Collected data
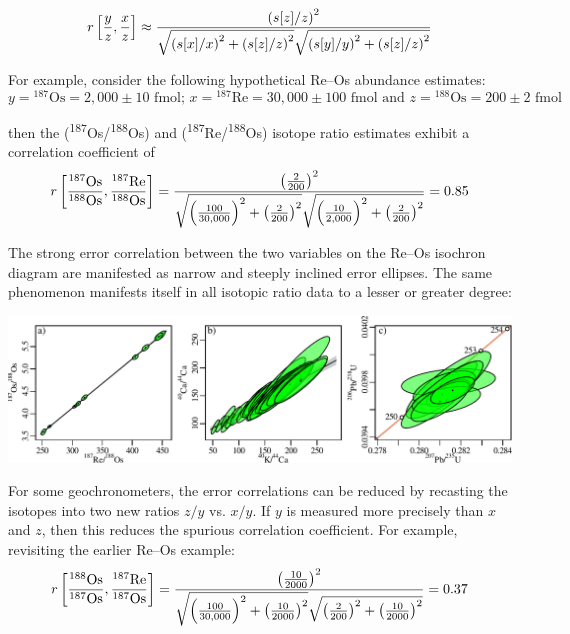 \begin{refsection}
\begin{equation}
  \noindent r\left[\frac{y}{z},\frac{x}{z}\right] \approx
  \frac{
    \left({s[z]}/{z}\right)^2
  }{
    \sqrt{\left({s[x]}/{x}\right)^2 +
      \left({s[z]}/{z}\right)^2}
    \sqrt{\left({s[y]}/{y}\right)^2 +
      \left({s[z]}/{z}\right)^2}
  }
  \label{eq:spurious-conventional}
\end{equation}

For example, consider the following hypothetical Re--Os abundance
estimates:
\[
y = {}^{187}\mbox{Os} = 2,000 \pm 10 \mbox{~fmol;~}
x = {}^{187}\mbox{Re} = 30,000 \pm 100 \mbox{~fmol}
\mbox{~and~}
z = {}^{188}\mbox{Os} = 200 \pm 2 \mbox{~fmol}
\]

\noindent then the (\textsuperscript{187}Os/\textsuperscript{188}Os)
and (\textsuperscript{187}Re/\textsuperscript{188}Os) isotope ratio
estimates exhibit a correlation coefficient of
\[
  \noindent r\left[\frac{{}^{187}\mbox{Os}}{{}^{188}\mbox{Os}},
                   \frac{{}^{187}\mbox{Re}}{{}^{188}\mbox{Os}}\right]
  =
  \frac{
    \left(\frac{2}{200}\right)^2
  }{
    \sqrt{\left(\frac{100}{30,000}\right)^2 +
      \left(\frac{2}{200}\right)^2}
    \sqrt{\left(\frac{10}{2,000}\right)^2 +
      \left(\frac{2}{200}\right)^2}
  }
  = 0.85
\]

The strong error correlation between the two variables on the Re--Os
isochron diagram are manifested as narrow and steeply inclined error
ellipses. The same phenomenon manifests itself in all isotopic ratio
data to a lesser or greater degree:

\noindent\includegraphics[width=\textwidth]{../figures/errorcorrelation_edited.pdf}
\begingroup
{}
\label{fig:errorcorrelation}
\endgroup

For some geochronometers, the error correlations can be reduced by
recasting the isotopes into two new ratios $z/y$ vs. $x/y$. If $y$ is
measured more precisely than $x$ and $z$, then this reduces the
spurious correlation coefficient. For example, revisiting the earlier
Re--Os example:
\[
  \noindent r\left[\frac{{}^{188}\mbox{Os}}{{}^{187}\mbox{Os}},
                   \frac{{}^{187}\mbox{Re}}{{}^{187}\mbox{Os}}\right]
  =
  \frac{
    \left(\frac{10}{2000}\right)^2
  }{
    \sqrt{\left(\frac{100}{30,000}\right)^2 +
      \left(\frac{10}{2000}\right)^2}
    \sqrt{\left(\frac{2}{200}\right)^2 +
      \left(\frac{10}{2000}\right)^2}
  }
  = 0.37
\]


\end{refsection}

> [What you are asked to do]: Could you write out the records again exactly, without any of their pictures?

> [Written answer]:
 \begin{refsection}
\begin{equation}
  \noindent r\left[\frac{y}{z},\frac{x}{z}\right] \approx
  \frac{
    \left({s[z]}/{z}\right)^2
  }{
    \sqrt{\left({s[x]}/{x}\right)^2 +
      \left({s[z]}/{z}\right)^2}
    \sqrt{\left({s[y]}/{y}\right)^2 +
      \left({s[z]}/{z}\right)^2}
  }
  \label{eq:spurious-conventional}
\end{equation}

For example, consider the following hypothetical Re--Os abundance
estimates:
\[
y = {}^{187}\mbox{Os} = 2,000 \pm 10 \mbox{~fmol;~}
x = {}^{187}\mbox{Re} = 30,000 \pm 100 \mbox{~fmol}
\mbox{~and~}
z = {}^{188}\mbox{Os} = 200 \pm 2 \mbox{~fmol}
\]

\noindent then the (\textsuperscript{187}Os/\textsuperscript{188}Os)
and (\textsuperscript{187}Re/\textsuperscript{188}Os) isotope ratio
estimates exhibit a correlation coefficient of
\[
  \noindent r\left[\frac{{}^{187}\mbox{Os}}{{}^{188}\mbox{Os}},
                   \frac{{}^{187}\mbox{Re}}{{}^{188}\mbox{Os}}\right]
  =
  \frac{
    \left(\frac{2}{200}\right)^2
  }{
    \sqrt{\left(\frac{100}{30,000}\right)^2 +
      \left(\frac{2}{200}\right)^2}
    \sqrt{\left(\frac{10}{2,000}\right)^2 +
      \left(\frac{2}{200}\right)^2}
  }
  = 0.85
\]

The strong error correlation between the two variables on the Re--Os
isochron diagram are manifested as narrow and steeply inclined error
ellipses. The same phenomenon manifests itself in all isotopic ratio
data to a lesser or greater degree:

\noindent\includegraphics[width=\textwidth]{../figures/errorcorrelation_edited.pdf}
\begingroup
{}
\label{fig:errorcorrelation}
\endgroup

For some geochronometers, the error correlations can be reduced by
recasting the isotopes into two new ratios $z/y$ vs. $x/y$. If $y$ is
measured more precisely than $x$ and $z$, then this reduces the
spurious correlation coefficient. For example, revisiting the earlier
Re--Os example:
\[
  \noindent r\left[\frac{{}^{188}\mbox{Os}}{{}^{187}\mbox{Os}},
                   \frac{{}^{187}\mbox{Re}}{{}^{187}\mbox{Os}}\right]
  =
  \frac{
    \left(\frac{10}{2000}\right)^2
  }{
    \sqrt{\left(\frac{100}{30,000}\right)^2 +
      \left(\frac{10}{2000}\right)^2}
    \sqrt{\left(\frac{2}{200}\right)^2 +
      \left(\frac{10}{2000}\right)^2}
  }
  = 0.37
\]


\end{refsection}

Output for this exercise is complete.